Work instructions:
The answer should consist of each line below that contains the word "becard".

Records provided:
****************
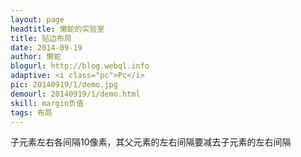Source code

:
 ```yaml
---
layout: page
headtitle: 懒蛇的实验室
title: 贴边布局
date: 2014-09-19
author: 懒蛇
blogurl: http://blog.webql.info
adaptive: <i class="pc">Pc</i>
pic: 20140919/1/demo.jpg
demourl: 20140919/1/demo.html
skill: margin负值
tags: 布局
---
```



子元素左右各间隔10像素，其父元素的左右间隔要减去子元素的左右间隔
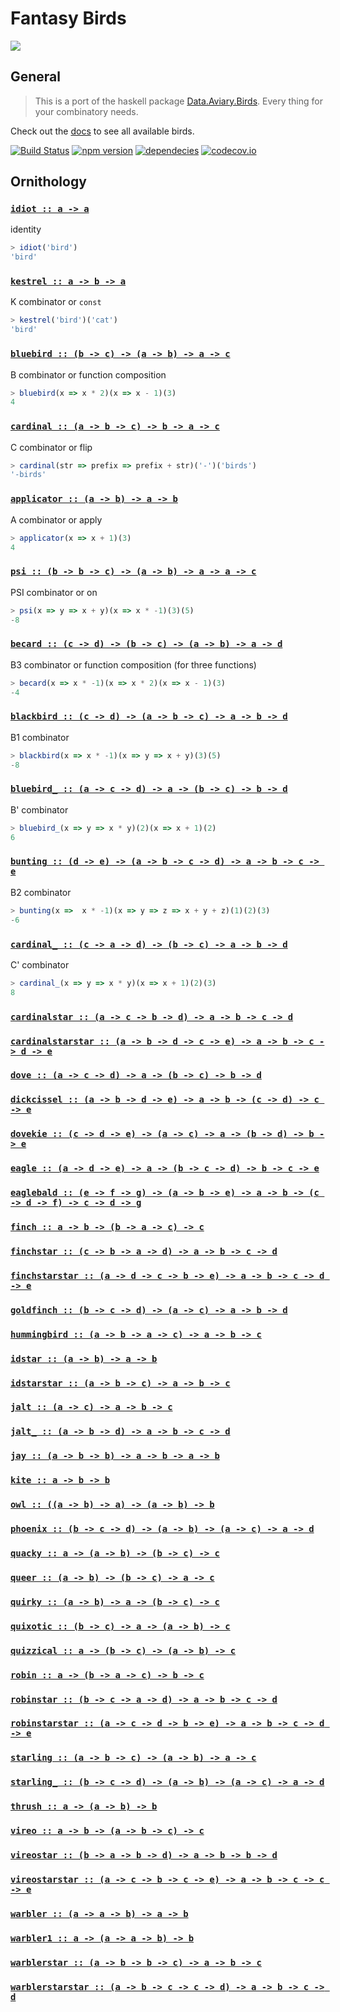 Fantasy Birds
=============

![](https://raw.github.com/puffnfresh/fantasy-land/master/logo.png)

## General

> This is a port of the haskell package [Data.Aviary.Birds][haskell-docs].
Every thing for your combinatory needs.

Check out the [docs](#ornithology) to see all available birds.

[![Build Status](https://travis-ci.org/stoeffel/fantasy-birds.svg)](https://travis-ci.org/stoeffel/fantasy-birds)
[![npm version](https://badge.fury.io/js/fantasy-birds.svg)](http://badge.fury.io/js/fantasy-birds)
[![dependecies](https://david-dm.org/stoeffel/fantasy-birds.svg)](https://david-dm.org/stoeffel/fantasy-birds.svg)
[![codecov.io](https://codecov.io/github/stoeffel/fantasy-birds/coverage.svg?branch=master)](https://codecov.io/github/stoeffel/fantasy-birds?branch=master)

[docs]: ./DOCS.md
[haskell-docs]: https://hackage.haskell.org/package/data-aviary-0.4.0/docs/Data-Aviary-Birds.html
[haskell-source]: https://hackage.haskell.org/package/data-aviary-0.4.0/docs/src/Data-Aviary-Birds.html


## Ornithology


<h3 name="idiot"><code><a href="https://github.com/stoeffel/fantasy-birds/blob/master/fantasy-birds.js#L1">idiot :: a -> a</a></code></h3>

identity

```js
> idiot('bird')
'bird'
```

<h3 name="kestrel"><code><a href="https://github.com/stoeffel/fantasy-birds/blob/master/fantasy-birds.js#L11">kestrel :: a -> b -> a</a></code></h3>

K combinator or `const`

```js
> kestrel('bird')('cat')
'bird'
```

<h3 name="bluebird"><code><a href="https://github.com/stoeffel/fantasy-birds/blob/master/fantasy-birds.js#L21">bluebird :: (b -> c) -> (a -> b) -> a -> c</a></code></h3>

B combinator or function composition

```js
> bluebird(x => x * 2)(x => x - 1)(3)
4
```

<h3 name="cardinal"><code><a href="https://github.com/stoeffel/fantasy-birds/blob/master/fantasy-birds.js#L31">cardinal :: (a -> b -> c) -> b -> a -> c</a></code></h3>

C combinator or flip

```js
> cardinal(str => prefix => prefix + str)('-')('birds')
'-birds'
```

<h3 name="applicator"><code><a href="https://github.com/stoeffel/fantasy-birds/blob/master/fantasy-birds.js#L41">applicator :: (a -> b) -> a -> b</a></code></h3>

A combinator or apply

```js
> applicator(x => x + 1)(3)
4
```

<h3 name="psi"><code><a href="https://github.com/stoeffel/fantasy-birds/blob/master/fantasy-birds.js#L51">psi :: (b -> b -> c) -> (a -> b) -> a -> a -> c</a></code></h3>

PSI combinator or on

```js
> psi(x => y => x + y)(x => x * -1)(3)(5)
-8
```

<h3 name="becard"><code><a href="https://github.com/stoeffel/fantasy-birds/blob/master/fantasy-birds.js#L61">becard :: (c -> d) -> (b -> c) -> (a -> b) -> a -> d</a></code></h3>

B3 combinator or function composition (for three functions)

```js
> becard(x => x * -1)(x => x * 2)(x => x - 1)(3)
-4
```

<h3 name="blackbird"><code><a href="https://github.com/stoeffel/fantasy-birds/blob/master/fantasy-birds.js#L71">blackbird :: (c -> d) -> (a -> b -> c) -> a -> b -> d</a></code></h3>

B1 combinator

```js
> blackbird(x => x * -1)(x => y => x + y)(3)(5)
-8
```

<h3 name="bluebird_"><code><a href="https://github.com/stoeffel/fantasy-birds/blob/master/fantasy-birds.js#L81">bluebird_ :: (a -> c -> d) -> a -> (b -> c) -> b -> d</a></code></h3>

B' combinator

```js
> bluebird_(x => y => x * y)(2)(x => x + 1)(2)
6
```

<h3 name="bunting"><code><a href="https://github.com/stoeffel/fantasy-birds/blob/master/fantasy-birds.js#L91">bunting :: (d -> e) -> (a -> b -> c -> d) -> a -> b -> c -> e</a></code></h3>

B2 combinator

```js
> bunting(x =>  x * -1)(x => y => z => x + y + z)(1)(2)(3)
-6
```

<h3 name="cardinal_"><code><a href="https://github.com/stoeffel/fantasy-birds/blob/master/fantasy-birds.js#L101">cardinal_ :: (c -> a -> d) -> (b -> c) -> a -> b -> d</a></code></h3>

C' combinator

```js
> cardinal_(x => y => x * y)(x => x + 1)(2)(3)
8
```

<h3 name="cardinalstar"><code><a href="https://github.com/stoeffel/fantasy-birds/blob/master/fantasy-birds.js#L111">cardinalstar :: (a -> c -> b -> d) -> a -> b -> c -> d</a></code></h3>

<h3 name="cardinalstarstar"><code><a href="https://github.com/stoeffel/fantasy-birds/blob/master/fantasy-birds.js#L114">cardinalstarstar :: (a -> b -> d -> c -> e) -> a -> b -> c -> d -> e</a></code></h3>

<h3 name="dove"><code><a href="https://github.com/stoeffel/fantasy-birds/blob/master/fantasy-birds.js#L117">dove :: (a -> c -> d) -> a -> (b -> c) -> b -> d</a></code></h3>

<h3 name="dickcissel"><code><a href="https://github.com/stoeffel/fantasy-birds/blob/master/fantasy-birds.js#L120">dickcissel :: (a -> b -> d -> e) -> a -> b -> (c -> d) -> c -> e</a></code></h3>

<h3 name="dovekie"><code><a href="https://github.com/stoeffel/fantasy-birds/blob/master/fantasy-birds.js#L123">dovekie :: (c -> d -> e) -> (a -> c) -> a -> (b -> d) -> b -> e</a></code></h3>

<h3 name="eagle"><code><a href="https://github.com/stoeffel/fantasy-birds/blob/master/fantasy-birds.js#L126">eagle :: (a -> d -> e) -> a -> (b -> c -> d) -> b -> c -> e</a></code></h3>

<h3 name="eaglebald"><code><a href="https://github.com/stoeffel/fantasy-birds/blob/master/fantasy-birds.js#L129">eaglebald :: (e -> f -> g) -> (a -> b -> e) -> a -> b -> (c -> d -> f) -> c -> d -> g</a></code></h3>

<h3 name="finch"><code><a href="https://github.com/stoeffel/fantasy-birds/blob/master/fantasy-birds.js#L132">finch :: a -> b -> (b -> a -> c) -> c</a></code></h3>

<h3 name="finchstar"><code><a href="https://github.com/stoeffel/fantasy-birds/blob/master/fantasy-birds.js#L135">finchstar :: (c -> b -> a -> d) -> a -> b -> c -> d</a></code></h3>

<h3 name="finchstarstar"><code><a href="https://github.com/stoeffel/fantasy-birds/blob/master/fantasy-birds.js#L138">finchstarstar :: (a -> d -> c -> b -> e) -> a -> b -> c -> d -> e</a></code></h3>

<h3 name="goldfinch"><code><a href="https://github.com/stoeffel/fantasy-birds/blob/master/fantasy-birds.js#L141">goldfinch :: (b -> c -> d) -> (a -> c) -> a -> b -> d</a></code></h3>

<h3 name="hummingbird"><code><a href="https://github.com/stoeffel/fantasy-birds/blob/master/fantasy-birds.js#L144">hummingbird :: (a -> b -> a -> c) -> a -> b -> c</a></code></h3>

<h3 name="idstar"><code><a href="https://github.com/stoeffel/fantasy-birds/blob/master/fantasy-birds.js#L147">idstar :: (a -> b) -> a -> b</a></code></h3>

<h3 name="idstarstar"><code><a href="https://github.com/stoeffel/fantasy-birds/blob/master/fantasy-birds.js#L150">idstarstar :: (a -> b -> c) -> a -> b -> c</a></code></h3>

<h3 name="jalt"><code><a href="https://github.com/stoeffel/fantasy-birds/blob/master/fantasy-birds.js#L153">jalt :: (a -> c) -> a -> b -> c</a></code></h3>

<h3 name="jalt_"><code><a href="https://github.com/stoeffel/fantasy-birds/blob/master/fantasy-birds.js#L156">jalt_ :: (a -> b -> d) -> a -> b -> c -> d</a></code></h3>

<h3 name="jay"><code><a href="https://github.com/stoeffel/fantasy-birds/blob/master/fantasy-birds.js#L159">jay :: (a -> b -> b) -> a -> b -> a -> b</a></code></h3>

<h3 name="kite"><code><a href="https://github.com/stoeffel/fantasy-birds/blob/master/fantasy-birds.js#L162">kite :: a -> b -> b</a></code></h3>

<h3 name="owl"><code><a href="https://github.com/stoeffel/fantasy-birds/blob/master/fantasy-birds.js#L165">owl :: ((a -> b) -> a) -> (a -> b) -> b</a></code></h3>

<h3 name="phoenix"><code><a href="https://github.com/stoeffel/fantasy-birds/blob/master/fantasy-birds.js#L168">phoenix :: (b -> c -> d) -> (a -> b) -> (a -> c) -> a -> d</a></code></h3>

<h3 name="quacky"><code><a href="https://github.com/stoeffel/fantasy-birds/blob/master/fantasy-birds.js#L171">quacky :: a -> (a -> b) -> (b -> c) -> c</a></code></h3>

<h3 name="queer"><code><a href="https://github.com/stoeffel/fantasy-birds/blob/master/fantasy-birds.js#L174">queer :: (a -> b) -> (b -> c) -> a -> c</a></code></h3>

<h3 name="quirky"><code><a href="https://github.com/stoeffel/fantasy-birds/blob/master/fantasy-birds.js#L177">quirky :: (a -> b) -> a -> (b -> c) -> c</a></code></h3>

<h3 name="quixotic"><code><a href="https://github.com/stoeffel/fantasy-birds/blob/master/fantasy-birds.js#L180">quixotic :: (b -> c) -> a -> (a -> b) -> c</a></code></h3>

<h3 name="quizzical"><code><a href="https://github.com/stoeffel/fantasy-birds/blob/master/fantasy-birds.js#L183">quizzical :: a -> (b -> c) -> (a -> b) -> c</a></code></h3>

<h3 name="robin"><code><a href="https://github.com/stoeffel/fantasy-birds/blob/master/fantasy-birds.js#L186">robin :: a -> (b -> a -> c) -> b -> c</a></code></h3>

<h3 name="robinstar"><code><a href="https://github.com/stoeffel/fantasy-birds/blob/master/fantasy-birds.js#L189">robinstar :: (b -> c -> a -> d) -> a -> b -> c -> d</a></code></h3>

<h3 name="robinstarstar"><code><a href="https://github.com/stoeffel/fantasy-birds/blob/master/fantasy-birds.js#L192">robinstarstar :: (a -> c -> d -> b -> e) -> a -> b -> c -> d -> e</a></code></h3>

<h3 name="starling"><code><a href="https://github.com/stoeffel/fantasy-birds/blob/master/fantasy-birds.js#L195">starling :: (a -> b -> c) -> (a -> b) -> a -> c</a></code></h3>

<h3 name="starling_"><code><a href="https://github.com/stoeffel/fantasy-birds/blob/master/fantasy-birds.js#L198">starling_ :: (b -> c -> d) -> (a -> b) -> (a -> c) -> a -> d</a></code></h3>

<h3 name="thrush"><code><a href="https://github.com/stoeffel/fantasy-birds/blob/master/fantasy-birds.js#L201">thrush :: a -> (a -> b) -> b</a></code></h3>

<h3 name="vireo"><code><a href="https://github.com/stoeffel/fantasy-birds/blob/master/fantasy-birds.js#L204">vireo :: a -> b -> (a -> b -> c) -> c</a></code></h3>

<h3 name="vireostar"><code><a href="https://github.com/stoeffel/fantasy-birds/blob/master/fantasy-birds.js#L207">vireostar :: (b -> a -> b -> d) -> a -> b -> b -> d</a></code></h3>

<h3 name="vireostarstar"><code><a href="https://github.com/stoeffel/fantasy-birds/blob/master/fantasy-birds.js#L210">vireostarstar :: (a -> c -> b -> c -> e) -> a -> b -> c -> c -> e</a></code></h3>

<h3 name="warbler"><code><a href="https://github.com/stoeffel/fantasy-birds/blob/master/fantasy-birds.js#L213">warbler :: (a -> a -> b) -> a -> b</a></code></h3>

<h3 name="warbler1"><code><a href="https://github.com/stoeffel/fantasy-birds/blob/master/fantasy-birds.js#L216">warbler1 :: a -> (a -> a -> b) -> b</a></code></h3>

<h3 name="warblerstar"><code><a href="https://github.com/stoeffel/fantasy-birds/blob/master/fantasy-birds.js#L219">warblerstar :: (a -> b -> b -> c) -> a -> b -> c</a></code></h3>

<h3 name="warblerstarstar"><code><a href="https://github.com/stoeffel/fantasy-birds/blob/master/fantasy-birds.js#L222">warblerstarstar :: (a -> b -> c -> c -> d) -> a -> b -> c -> d</a></code></h3>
****************
Exercise result:
<h3 name="becard"><code><a href="https://github.com/stoeffel/fantasy-birds/blob/master/fantasy-birds.js#L61">becard :: (c -> d) -> (b -> c) -> (a -> b) -> a -> d</a></code></h3>
> becard(x => x * -1)(x => x * 2)(x => x - 1)(3)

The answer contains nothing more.